■ Work item
When a line in the entries below contains the word "coercion", copy that line.

##############################

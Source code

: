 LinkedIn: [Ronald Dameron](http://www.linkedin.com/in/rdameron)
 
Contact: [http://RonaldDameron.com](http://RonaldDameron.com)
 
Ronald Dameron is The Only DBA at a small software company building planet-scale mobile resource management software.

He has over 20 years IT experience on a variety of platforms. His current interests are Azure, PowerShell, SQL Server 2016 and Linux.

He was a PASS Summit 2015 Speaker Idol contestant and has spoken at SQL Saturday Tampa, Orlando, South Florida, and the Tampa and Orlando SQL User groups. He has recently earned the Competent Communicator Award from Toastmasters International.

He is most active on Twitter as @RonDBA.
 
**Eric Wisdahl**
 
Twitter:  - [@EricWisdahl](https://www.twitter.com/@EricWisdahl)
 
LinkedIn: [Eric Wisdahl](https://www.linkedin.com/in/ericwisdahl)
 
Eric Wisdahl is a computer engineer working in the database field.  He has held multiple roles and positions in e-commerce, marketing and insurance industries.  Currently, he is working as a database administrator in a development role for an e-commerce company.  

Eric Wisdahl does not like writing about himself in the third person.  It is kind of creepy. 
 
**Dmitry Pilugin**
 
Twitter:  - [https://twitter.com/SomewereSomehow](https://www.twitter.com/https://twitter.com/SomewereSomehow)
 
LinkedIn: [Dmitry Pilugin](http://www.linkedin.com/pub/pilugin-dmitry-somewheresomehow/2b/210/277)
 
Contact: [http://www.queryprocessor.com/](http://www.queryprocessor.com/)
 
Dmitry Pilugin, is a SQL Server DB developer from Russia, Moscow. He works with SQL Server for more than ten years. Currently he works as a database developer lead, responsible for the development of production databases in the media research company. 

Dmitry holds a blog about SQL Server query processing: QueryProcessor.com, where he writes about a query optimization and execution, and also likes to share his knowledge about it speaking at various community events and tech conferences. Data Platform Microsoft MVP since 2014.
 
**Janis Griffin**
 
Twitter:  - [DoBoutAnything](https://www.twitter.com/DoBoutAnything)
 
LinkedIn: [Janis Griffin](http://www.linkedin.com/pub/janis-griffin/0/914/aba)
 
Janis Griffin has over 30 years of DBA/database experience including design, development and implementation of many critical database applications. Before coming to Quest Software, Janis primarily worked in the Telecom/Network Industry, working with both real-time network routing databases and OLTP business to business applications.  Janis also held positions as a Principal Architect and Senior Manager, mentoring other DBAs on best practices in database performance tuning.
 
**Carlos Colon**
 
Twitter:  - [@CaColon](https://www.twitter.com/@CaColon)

##############################

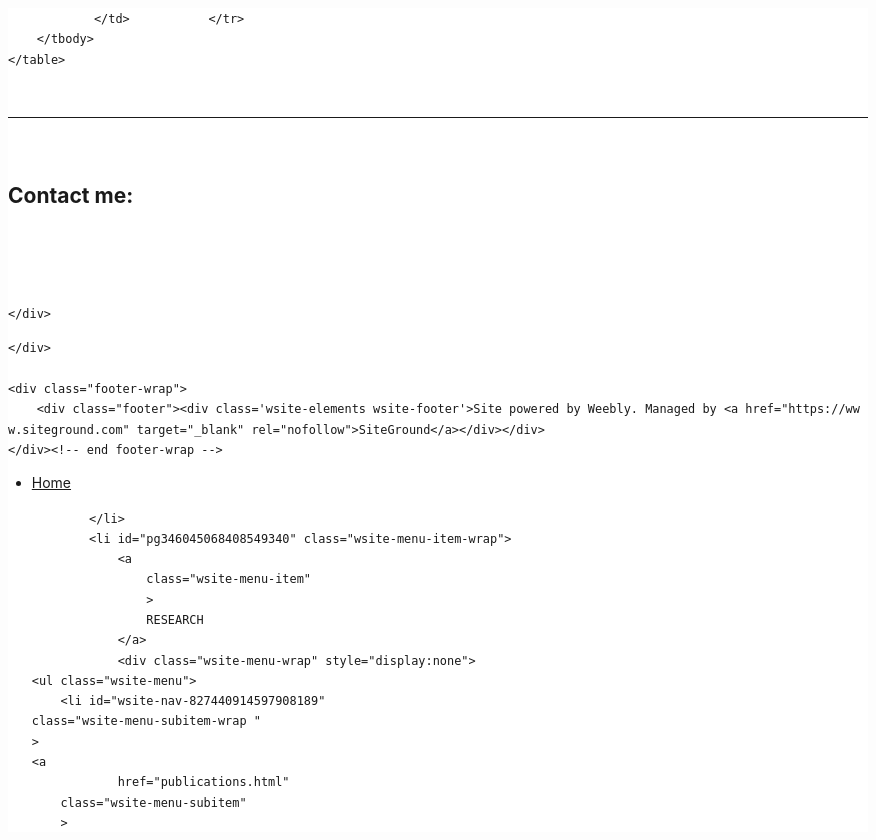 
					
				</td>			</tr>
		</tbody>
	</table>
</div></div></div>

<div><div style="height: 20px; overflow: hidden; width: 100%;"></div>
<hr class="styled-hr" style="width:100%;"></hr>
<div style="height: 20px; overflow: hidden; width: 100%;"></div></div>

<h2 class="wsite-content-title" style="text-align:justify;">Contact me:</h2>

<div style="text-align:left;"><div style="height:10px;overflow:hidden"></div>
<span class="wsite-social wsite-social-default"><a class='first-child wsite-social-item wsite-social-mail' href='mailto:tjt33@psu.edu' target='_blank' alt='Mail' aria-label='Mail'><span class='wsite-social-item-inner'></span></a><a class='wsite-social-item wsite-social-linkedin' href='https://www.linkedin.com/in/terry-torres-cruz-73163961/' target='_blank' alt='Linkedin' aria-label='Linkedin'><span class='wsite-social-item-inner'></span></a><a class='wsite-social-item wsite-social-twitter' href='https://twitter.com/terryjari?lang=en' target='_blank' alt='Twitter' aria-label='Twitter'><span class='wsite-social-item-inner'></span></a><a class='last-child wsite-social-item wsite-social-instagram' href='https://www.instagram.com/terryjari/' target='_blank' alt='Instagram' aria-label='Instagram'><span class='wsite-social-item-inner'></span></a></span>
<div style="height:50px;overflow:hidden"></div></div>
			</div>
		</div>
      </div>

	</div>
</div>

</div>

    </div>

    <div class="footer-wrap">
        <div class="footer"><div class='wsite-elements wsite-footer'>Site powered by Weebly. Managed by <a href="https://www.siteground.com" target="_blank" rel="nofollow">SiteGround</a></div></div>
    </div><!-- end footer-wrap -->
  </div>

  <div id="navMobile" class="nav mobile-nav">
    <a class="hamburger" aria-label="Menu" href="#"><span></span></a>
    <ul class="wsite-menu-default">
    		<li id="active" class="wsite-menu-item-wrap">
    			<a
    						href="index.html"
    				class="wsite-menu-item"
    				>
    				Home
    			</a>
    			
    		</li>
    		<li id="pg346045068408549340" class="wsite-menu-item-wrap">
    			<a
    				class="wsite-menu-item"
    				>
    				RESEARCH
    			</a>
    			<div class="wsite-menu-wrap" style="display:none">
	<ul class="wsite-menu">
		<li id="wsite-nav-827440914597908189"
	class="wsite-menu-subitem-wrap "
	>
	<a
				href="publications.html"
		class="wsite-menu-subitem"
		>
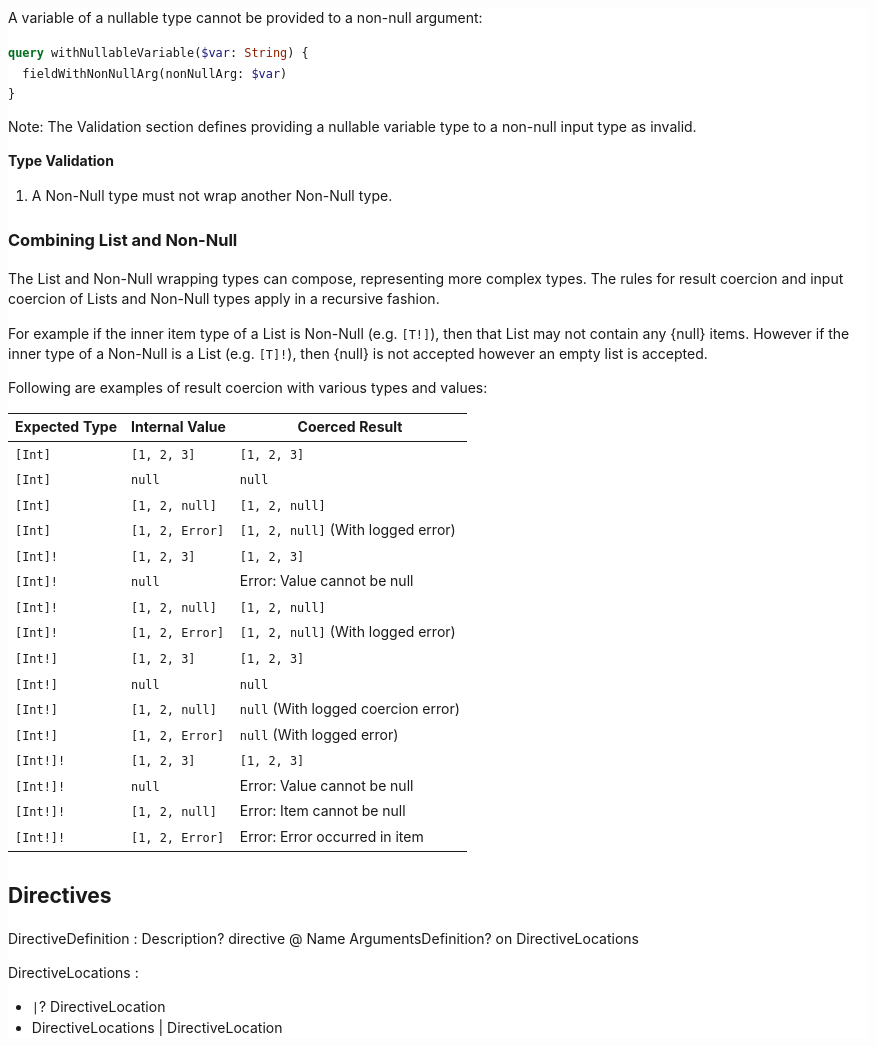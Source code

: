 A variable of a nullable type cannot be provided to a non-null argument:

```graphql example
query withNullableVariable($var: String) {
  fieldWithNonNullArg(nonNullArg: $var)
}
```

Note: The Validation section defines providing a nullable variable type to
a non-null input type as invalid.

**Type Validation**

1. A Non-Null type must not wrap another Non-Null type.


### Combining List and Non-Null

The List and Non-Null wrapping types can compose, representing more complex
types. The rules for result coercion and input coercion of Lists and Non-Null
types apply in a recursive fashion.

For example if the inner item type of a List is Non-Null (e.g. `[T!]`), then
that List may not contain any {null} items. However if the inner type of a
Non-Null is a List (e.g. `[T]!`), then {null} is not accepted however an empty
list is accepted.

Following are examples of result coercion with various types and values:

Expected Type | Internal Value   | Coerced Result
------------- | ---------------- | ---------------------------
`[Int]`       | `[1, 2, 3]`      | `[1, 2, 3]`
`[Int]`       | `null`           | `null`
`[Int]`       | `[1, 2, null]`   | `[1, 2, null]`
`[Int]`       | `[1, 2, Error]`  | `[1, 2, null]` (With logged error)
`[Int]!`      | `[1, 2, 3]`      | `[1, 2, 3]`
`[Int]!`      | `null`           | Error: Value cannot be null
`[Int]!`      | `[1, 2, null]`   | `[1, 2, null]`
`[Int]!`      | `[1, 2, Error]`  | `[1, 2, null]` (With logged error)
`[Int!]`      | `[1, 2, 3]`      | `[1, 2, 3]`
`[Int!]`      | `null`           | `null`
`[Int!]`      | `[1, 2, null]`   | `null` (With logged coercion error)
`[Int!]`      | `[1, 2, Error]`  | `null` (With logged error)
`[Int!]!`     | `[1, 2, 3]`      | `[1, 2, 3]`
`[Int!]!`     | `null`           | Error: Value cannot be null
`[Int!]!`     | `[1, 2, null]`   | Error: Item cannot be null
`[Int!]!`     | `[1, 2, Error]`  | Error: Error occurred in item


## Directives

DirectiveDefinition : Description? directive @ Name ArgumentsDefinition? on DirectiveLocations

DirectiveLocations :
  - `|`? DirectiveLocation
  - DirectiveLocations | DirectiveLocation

##############################

■ Answer area
types. The rules for result coercion and input coercion of Lists and Non-Null
Following are examples of result coercion with various types and values:
`[Int!]`      | `[1, 2, null]`   | `null` (With logged coercion error)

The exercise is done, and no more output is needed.